- _Recorded data_:
- Opening Delimiter -
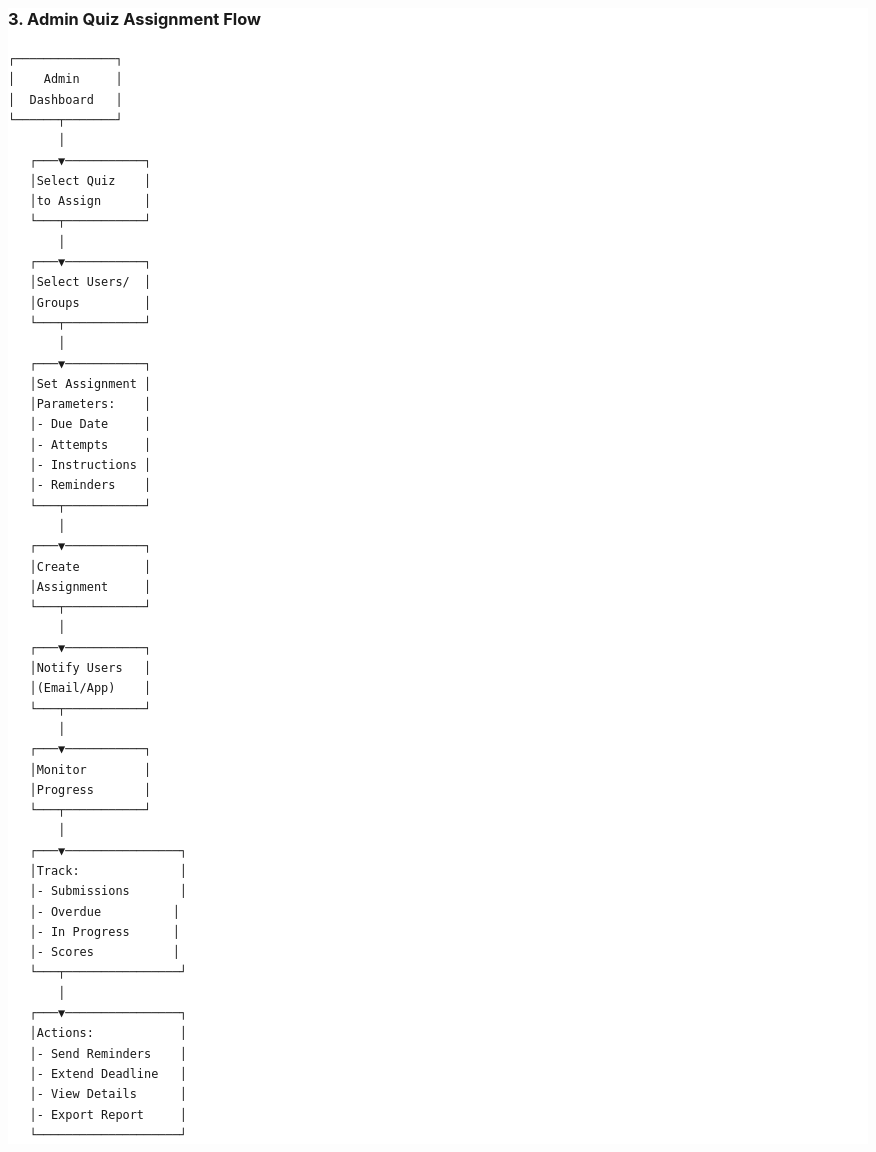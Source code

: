 ### 3. Admin Quiz Assignment Flow
```
┌──────────────┐
│    Admin     │
│  Dashboard   │
└──────┬───────┘
       │
   ┌───▼───────────┐
   │Select Quiz    │
   │to Assign      │
   └───┬───────────┘
       │
   ┌───▼───────────┐
   │Select Users/  │
   │Groups         │
   └───┬───────────┘
       │
   ┌───▼───────────┐
   │Set Assignment │
   │Parameters:    │
   │- Due Date     │
   │- Attempts     │
   │- Instructions │
   │- Reminders    │
   └───┬───────────┘
       │
   ┌───▼───────────┐
   │Create         │
   │Assignment     │
   └───┬───────────┘
       │
   ┌───▼───────────┐
   │Notify Users   │
   │(Email/App)    │
   └───┬───────────┘
       │
   ┌───▼───────────┐
   │Monitor        │
   │Progress       │
   └───┬───────────┘
       │
   ┌───▼────────────────┐
   │Track:              │
   │- Submissions       │
   │- Overdue          │
   │- In Progress      │
   │- Scores           │
   └───┬────────────────┘
       │
   ┌───▼────────────────┐
   │Actions:            │
   │- Send Reminders    │
   │- Extend Deadline   │
   │- View Details      │
   │- Export Report     │
   └────────────────────┘
```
- Closing Delimiter -
- _Description of the task_:
Report every line containing the string "Quiz" in the material.

- _The completed task_:
: ### 3. Admin Quiz Assignment Flow
   │Select Quiz    │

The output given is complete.